# Removing grinder burr holder



## DavTee (Oct 26, 2017)

I'm trying to get the burr holder out of my Fiorenzato T80A which I'm currently pimping. It moves up a bit and then stops. Tried 2 pairs of pliers on it and tried getting something under it but it won't budge. Should this just pull out or am I missing something?


----------



## DavecUK (Aug 6, 2013)

If you are really having trouble and don't want to damage the grinder motor bearings or put it out of line, something like this is advisable.
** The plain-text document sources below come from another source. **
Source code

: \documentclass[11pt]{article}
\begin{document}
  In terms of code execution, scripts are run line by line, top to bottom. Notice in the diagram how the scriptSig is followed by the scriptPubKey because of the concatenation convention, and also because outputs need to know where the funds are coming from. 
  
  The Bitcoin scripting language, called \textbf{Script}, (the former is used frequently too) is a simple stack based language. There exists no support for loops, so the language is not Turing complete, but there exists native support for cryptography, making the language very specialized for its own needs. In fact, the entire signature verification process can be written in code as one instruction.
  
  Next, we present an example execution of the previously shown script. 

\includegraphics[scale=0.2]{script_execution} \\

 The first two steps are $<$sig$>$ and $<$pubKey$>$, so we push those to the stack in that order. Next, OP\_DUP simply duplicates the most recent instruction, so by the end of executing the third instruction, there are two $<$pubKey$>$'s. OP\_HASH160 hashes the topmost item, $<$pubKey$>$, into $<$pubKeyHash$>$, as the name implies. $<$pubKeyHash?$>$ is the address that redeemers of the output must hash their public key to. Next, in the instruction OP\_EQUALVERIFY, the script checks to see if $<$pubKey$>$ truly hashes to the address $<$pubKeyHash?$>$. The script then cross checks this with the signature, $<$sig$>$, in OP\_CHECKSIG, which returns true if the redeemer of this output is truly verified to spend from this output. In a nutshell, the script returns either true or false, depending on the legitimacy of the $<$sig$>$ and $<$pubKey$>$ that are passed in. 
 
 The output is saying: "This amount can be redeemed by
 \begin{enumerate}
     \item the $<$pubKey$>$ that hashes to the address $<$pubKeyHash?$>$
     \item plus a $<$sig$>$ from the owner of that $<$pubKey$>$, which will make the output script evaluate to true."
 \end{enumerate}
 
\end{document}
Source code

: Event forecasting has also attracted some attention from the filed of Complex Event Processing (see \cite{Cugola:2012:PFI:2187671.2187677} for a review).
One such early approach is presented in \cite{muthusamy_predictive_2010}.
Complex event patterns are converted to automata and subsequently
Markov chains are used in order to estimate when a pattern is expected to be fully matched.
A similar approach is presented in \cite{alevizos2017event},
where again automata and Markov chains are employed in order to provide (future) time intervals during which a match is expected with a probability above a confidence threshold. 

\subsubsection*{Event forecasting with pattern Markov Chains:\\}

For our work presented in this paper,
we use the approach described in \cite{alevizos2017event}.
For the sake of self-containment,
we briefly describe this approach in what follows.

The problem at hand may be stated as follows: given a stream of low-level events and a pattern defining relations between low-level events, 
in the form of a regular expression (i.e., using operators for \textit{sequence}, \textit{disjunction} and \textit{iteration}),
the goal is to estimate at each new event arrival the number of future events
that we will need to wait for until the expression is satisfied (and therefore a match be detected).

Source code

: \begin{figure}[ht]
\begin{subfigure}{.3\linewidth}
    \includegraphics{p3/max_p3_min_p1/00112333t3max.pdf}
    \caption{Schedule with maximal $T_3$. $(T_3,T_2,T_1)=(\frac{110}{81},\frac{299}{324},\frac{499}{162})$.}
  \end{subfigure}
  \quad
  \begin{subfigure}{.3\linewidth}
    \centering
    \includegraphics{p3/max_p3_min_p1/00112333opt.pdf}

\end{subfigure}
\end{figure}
This is because the thrust on the shaft counter the pull on the bearing.

https://tinyurl.com/y89avljl

You can always recoup some of the cost by selling it on or renting it out to other members with a similar problem.


----------



## DavTee (Oct 26, 2017)

Thanks for the suggestion, I did wonder if some sort of bearing puller would be required.



DavecUK said:


> If you are really having trouble and don't want to damage the grinder motor bearings or put it out of line, something like this is advisable. This is because the thrust on the shaft counter the pull on the bearing.
> 
> https://tinyurl.com/y89avljl
> 
> You can always recoup some of the cost by selling it on or renting it out to other members with a similar problem.


----------



## BaggaZee (Jun 19, 2015)

Have you tried longer bolts through the burr mounting holes?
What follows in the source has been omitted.